Processing a corpus with Jupyter on a supercomputer


Sam Hardwick

Jupyter

  • Edit code in your web browser, have it run on a remote machine, and display the results in a nice way in a “Notebook”

  • Also launch terminals, upload / download files, edit text, and even run clusters, so it can be a full interface

  • Mainly used with Julia, Python (which we’ll use) and R

Jupyter on Puhti

  • We’ll be running Jupyter on Puhti

  • You tell a web interface what resources you want, and they appear at your fingertips

  • You may have to wait for the resources to become available, especially if you asked for a lot

  • The full Puhti environment, with file system and software modules available

Supercomputer use

  • It’s a supercomputer, so the code will run super fast, right?

  • Well…

  • No
  • In this case, where we’ll be running a single process interactively, no faster than your laptop, except that your laptop would probably run out of RAM

So what’s the point?

  • Supercomputers have fast processors, but so does your laptop

  • But the supercomputer has thousands of processors, petabytes of storage, a fast network connection, tons of RAM, and a pile of GPUs

  • If you can leverage these resources, you will be able to do things you can’t do without them

  • But even if not, you get a stable, shared, always-on environment

Jupyter for courses

  • This is a special Jupyter environment where we’ve set everything up for you
  • Access it through puhti.csc.fi by clicking on “Jupyter for courses”

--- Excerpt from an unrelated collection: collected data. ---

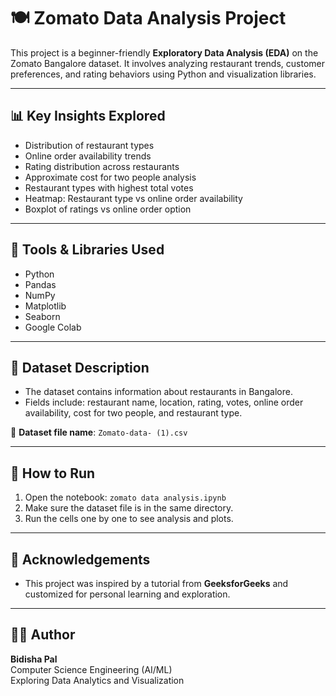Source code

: 
# 🍽️ Zomato Data Analysis Project

This project is a beginner-friendly **Exploratory Data Analysis (EDA)** on the Zomato Bangalore dataset. It involves analyzing restaurant trends, customer preferences, and rating behaviors using Python and visualization libraries.

---

## 📊 Key Insights Explored
- Distribution of restaurant types
- Online order availability trends
- Rating distribution across restaurants
- Approximate cost for two people analysis
- Restaurant types with highest total votes
- Heatmap: Restaurant type vs online order availability
- Boxplot of ratings vs online order option

---

## 🧰 Tools & Libraries Used
- Python
- Pandas
- NumPy
- Matplotlib
- Seaborn
- Google Colab

---

## 📝 Dataset Description
- The dataset contains information about restaurants in Bangalore.
- Fields include: restaurant name, location, rating, votes, online order availability, cost for two people, and restaurant type.

📁 **Dataset file name**: `Zomato-data- (1).csv`

---

## 📌 How to Run
1. Open the notebook: `zomato data analysis.ipynb`
2. Make sure the dataset file is in the same directory.
3. Run the cells one by one to see analysis and plots.

---

## 🙌 Acknowledgements
- This project was inspired by a tutorial from **GeeksforGeeks** and customized for personal learning and exploration.

---

## 👩‍💻 Author
**Bidisha Pal**  
Computer Science Engineering (AI/ML)  
Exploring Data Analytics and Visualization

Jupyter for courses - launching

  • Choose “kielipankki” as the course module, and set the project and working directory for this course’s project’s scratch directory.
  • After clicking “Launch”, your session will be queued, meaning that if the system is fully booked, you have to wait. Eventually a button will appear offering to “Connect to Jupyter”.

Jupyter for courses - troubleshooting

  • If your session is queued for a long time, you can try switching partitions

  • Show custom resource settings lets you change the resource settings, in particular the Partition. Sometimes the default interactive partition is fully occupied, and it makes sense to delete your session and start a new one in the small partition.

  • But for troubleshooting, write in the chat, in the HedgeDoc, or otherwise ask for help.